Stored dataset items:
_ _ _ _ _

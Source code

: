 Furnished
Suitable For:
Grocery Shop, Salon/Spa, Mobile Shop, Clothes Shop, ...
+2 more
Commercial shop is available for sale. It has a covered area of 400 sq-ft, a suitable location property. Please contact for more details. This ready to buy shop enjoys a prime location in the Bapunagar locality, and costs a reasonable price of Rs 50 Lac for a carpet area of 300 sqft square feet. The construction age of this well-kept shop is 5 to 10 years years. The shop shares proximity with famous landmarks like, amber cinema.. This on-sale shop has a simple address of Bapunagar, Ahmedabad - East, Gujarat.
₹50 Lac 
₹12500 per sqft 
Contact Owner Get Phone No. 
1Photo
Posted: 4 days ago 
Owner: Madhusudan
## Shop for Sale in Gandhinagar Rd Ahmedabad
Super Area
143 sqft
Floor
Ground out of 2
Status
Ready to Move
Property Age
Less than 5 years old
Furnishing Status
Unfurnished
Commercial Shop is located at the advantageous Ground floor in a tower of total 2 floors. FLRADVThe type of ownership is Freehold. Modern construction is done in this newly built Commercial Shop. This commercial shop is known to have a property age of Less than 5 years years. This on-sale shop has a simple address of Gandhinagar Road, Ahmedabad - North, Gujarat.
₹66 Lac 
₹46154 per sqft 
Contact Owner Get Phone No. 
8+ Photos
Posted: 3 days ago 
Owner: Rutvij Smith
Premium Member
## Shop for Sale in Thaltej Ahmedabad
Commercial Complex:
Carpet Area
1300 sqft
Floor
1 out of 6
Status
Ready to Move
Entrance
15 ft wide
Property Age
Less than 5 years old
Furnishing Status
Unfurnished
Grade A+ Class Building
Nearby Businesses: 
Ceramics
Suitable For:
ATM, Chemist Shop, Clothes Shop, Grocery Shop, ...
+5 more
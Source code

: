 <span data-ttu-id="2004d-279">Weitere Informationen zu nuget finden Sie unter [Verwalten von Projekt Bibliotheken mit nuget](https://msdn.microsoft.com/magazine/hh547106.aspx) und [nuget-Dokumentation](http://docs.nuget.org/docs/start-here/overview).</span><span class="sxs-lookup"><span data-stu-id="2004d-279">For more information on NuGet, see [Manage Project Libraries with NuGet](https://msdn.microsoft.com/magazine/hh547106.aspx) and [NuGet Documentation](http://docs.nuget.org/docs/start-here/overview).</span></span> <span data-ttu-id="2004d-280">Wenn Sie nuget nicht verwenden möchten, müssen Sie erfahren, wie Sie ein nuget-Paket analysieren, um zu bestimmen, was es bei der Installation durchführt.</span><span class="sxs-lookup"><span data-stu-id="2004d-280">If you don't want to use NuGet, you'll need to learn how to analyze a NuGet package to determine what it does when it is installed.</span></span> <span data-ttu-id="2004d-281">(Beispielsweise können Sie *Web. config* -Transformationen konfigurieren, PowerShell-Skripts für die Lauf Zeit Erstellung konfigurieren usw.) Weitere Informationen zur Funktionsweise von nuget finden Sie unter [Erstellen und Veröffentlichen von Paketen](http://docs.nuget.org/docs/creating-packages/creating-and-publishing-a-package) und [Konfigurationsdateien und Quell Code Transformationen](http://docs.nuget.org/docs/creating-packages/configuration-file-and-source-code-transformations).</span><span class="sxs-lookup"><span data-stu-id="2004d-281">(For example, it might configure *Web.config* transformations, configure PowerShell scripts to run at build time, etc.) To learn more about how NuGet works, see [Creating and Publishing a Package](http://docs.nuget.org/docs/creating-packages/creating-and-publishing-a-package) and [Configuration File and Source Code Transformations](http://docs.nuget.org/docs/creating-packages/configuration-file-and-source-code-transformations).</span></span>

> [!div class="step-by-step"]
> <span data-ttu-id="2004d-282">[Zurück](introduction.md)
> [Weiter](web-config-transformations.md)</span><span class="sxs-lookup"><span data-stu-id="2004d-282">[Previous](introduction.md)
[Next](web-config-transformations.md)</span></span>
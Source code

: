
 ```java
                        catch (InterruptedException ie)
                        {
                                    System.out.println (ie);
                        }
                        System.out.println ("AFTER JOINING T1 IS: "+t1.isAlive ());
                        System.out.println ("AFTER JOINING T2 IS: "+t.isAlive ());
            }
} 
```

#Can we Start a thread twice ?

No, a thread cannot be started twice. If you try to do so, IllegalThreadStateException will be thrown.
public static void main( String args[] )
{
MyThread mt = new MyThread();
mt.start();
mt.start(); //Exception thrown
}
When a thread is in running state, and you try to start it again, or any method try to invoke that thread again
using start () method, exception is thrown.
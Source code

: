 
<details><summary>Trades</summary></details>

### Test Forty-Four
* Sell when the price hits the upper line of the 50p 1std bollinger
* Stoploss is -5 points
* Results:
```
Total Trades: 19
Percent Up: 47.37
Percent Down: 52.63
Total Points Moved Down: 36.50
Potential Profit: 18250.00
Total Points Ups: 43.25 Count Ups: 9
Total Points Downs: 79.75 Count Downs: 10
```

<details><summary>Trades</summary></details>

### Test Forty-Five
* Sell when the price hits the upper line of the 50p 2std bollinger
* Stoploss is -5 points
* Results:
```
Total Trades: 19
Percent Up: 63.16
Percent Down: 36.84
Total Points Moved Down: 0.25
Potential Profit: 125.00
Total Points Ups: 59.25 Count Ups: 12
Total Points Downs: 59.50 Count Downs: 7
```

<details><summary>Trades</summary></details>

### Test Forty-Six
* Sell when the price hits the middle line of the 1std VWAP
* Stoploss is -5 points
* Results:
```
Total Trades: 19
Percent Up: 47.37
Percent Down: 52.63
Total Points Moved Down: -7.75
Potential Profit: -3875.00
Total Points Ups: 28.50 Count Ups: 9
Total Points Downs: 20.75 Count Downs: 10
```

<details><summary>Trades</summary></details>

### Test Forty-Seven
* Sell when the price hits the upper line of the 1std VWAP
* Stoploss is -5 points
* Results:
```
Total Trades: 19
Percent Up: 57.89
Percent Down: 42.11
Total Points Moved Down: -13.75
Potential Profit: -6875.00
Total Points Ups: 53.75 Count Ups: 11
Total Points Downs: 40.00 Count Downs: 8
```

_ _ _ _ _

§ **What you should do**: All lines above that hold the string "method" should be copied.

§ **Answer space**:
When a thread is in running state, and you try to start it again, or any method try to invoke that thread again
using start () method, exception is thrown.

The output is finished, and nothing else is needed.